Arduo camino hacia el divorcio
Si sintetizáramos la historia que relata este contundente film israelí como el simple caso de divorcio entre una mujer que ha dejado de amar a su marido y un marido que se niega a concedérselo porque todavía la ama y no quiere perderla, todo sonaría muy próximo a la banalidad. Pero el caso cobra otras resonancias porque la acción se desarrolla en Israel, donde no existe el matrimonio civil y sólo se reconoce la autoridad religiosa para intervenir en cuestiones matrimoniales: el divorcio entre judíos sólo puede ser decretado por un tribunal rabínico y no puede ser autorizado por ningún juez sin contar con el consentimiento del marido. Importa poco que la mujer de este caso (un capítulo más de la trilogía sobre el tema que han llevado adelante la actriz y cineasta Ronit Elkabetz, la misma de La mujer de mi vida y La visita de la banda) y su hermano y coguionista Shlomi, ha padecido años atrapada en una unión sofocante desde que era poco más que una adolescente. El poder sigue en manos del marido y así lo reconocen no sólo los tribunales y las leyes, sino también la tradición religiosa y las normas sociales, como lo ilustra el desfile de testigos que declaran ante el paciente tribunal.
Admirable y rigurosamente escrito y mejor interpretado (tanto por los tres o cuatro protagonistas -la pareja en litigio y sus respectivos abogados, como por el variopinto elenco de actores secundarios, que son los encargados de imponer algunas pausas humorísticas en las que se filtra al mismo tiempo bastante de la filosa visión crítica con que los realizadores hacen oír su voz), el tenso drama se desarrolla casi íntegramente en el ambiente en que se escenifica el interminable juicio, prolongado por semanas, meses y hasta años a raíz de las reiteradas postergaciones que imponen las ausencias del hombre que se resiste a devolver a su pareja la libertad de unirse a un nuevo cónyuge.

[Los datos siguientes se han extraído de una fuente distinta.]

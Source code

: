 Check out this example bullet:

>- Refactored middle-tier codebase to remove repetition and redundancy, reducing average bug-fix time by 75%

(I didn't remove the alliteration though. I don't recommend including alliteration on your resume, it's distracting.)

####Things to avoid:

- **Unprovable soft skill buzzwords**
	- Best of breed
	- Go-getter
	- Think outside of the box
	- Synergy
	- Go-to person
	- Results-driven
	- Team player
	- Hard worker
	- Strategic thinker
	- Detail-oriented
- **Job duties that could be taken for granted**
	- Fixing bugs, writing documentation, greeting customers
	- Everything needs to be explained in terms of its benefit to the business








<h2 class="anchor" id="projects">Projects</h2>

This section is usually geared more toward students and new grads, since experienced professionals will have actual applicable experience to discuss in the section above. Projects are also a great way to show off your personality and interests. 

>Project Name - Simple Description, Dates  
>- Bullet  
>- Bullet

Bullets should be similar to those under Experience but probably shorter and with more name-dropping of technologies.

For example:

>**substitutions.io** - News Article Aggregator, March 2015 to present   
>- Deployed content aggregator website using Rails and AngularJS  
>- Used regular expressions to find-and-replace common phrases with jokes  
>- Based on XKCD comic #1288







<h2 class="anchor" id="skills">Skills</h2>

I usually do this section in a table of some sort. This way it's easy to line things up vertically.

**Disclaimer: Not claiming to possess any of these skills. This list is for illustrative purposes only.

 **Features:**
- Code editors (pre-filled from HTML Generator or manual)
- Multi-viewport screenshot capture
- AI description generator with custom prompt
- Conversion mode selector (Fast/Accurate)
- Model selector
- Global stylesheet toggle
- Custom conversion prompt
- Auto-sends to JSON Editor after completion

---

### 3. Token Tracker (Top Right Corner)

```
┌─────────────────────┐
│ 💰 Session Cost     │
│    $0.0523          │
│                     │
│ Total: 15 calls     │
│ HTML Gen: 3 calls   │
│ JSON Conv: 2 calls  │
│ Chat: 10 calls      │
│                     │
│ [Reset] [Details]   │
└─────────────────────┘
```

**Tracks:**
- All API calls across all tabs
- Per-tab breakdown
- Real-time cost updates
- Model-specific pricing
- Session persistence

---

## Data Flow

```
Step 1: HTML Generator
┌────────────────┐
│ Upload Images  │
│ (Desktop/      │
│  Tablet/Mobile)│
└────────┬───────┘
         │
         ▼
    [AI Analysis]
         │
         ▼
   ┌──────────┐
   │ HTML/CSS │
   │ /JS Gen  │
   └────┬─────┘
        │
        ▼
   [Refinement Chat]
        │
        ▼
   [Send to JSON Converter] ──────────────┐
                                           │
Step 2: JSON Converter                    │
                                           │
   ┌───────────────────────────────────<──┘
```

La sucesión de tropiezos que debe superar la protagonista en su afán por liberarse de su cautiverio es verdaderamente abrumadora, tanto como lo es el empecinamiento del esposo en seguir sacando provecho del poder que le confieren la ley y la tradición.
Como film de juzgado y a pesar de su construcción dramática, Gett (que precisamente es la palabra hebrea para divorcio) nunca cede a la reiteración. Al contrario, sabe contagiar la creciente tensión, el clima claustrofóbico que deriva de la acción (y la consiguiente irritación) que marca esta suerte de autopsia de una pareja, o más bien la terrible y lenta agonía a la que se llega como remate inevitable de los tres capítulos anteriores (los anteriores, no vistos entre nosotros, son Prendre femme, de 2005, y Les sept jours, de 2008). El desempeño de Ronit Elkabetz es, otra vez, inolvidable.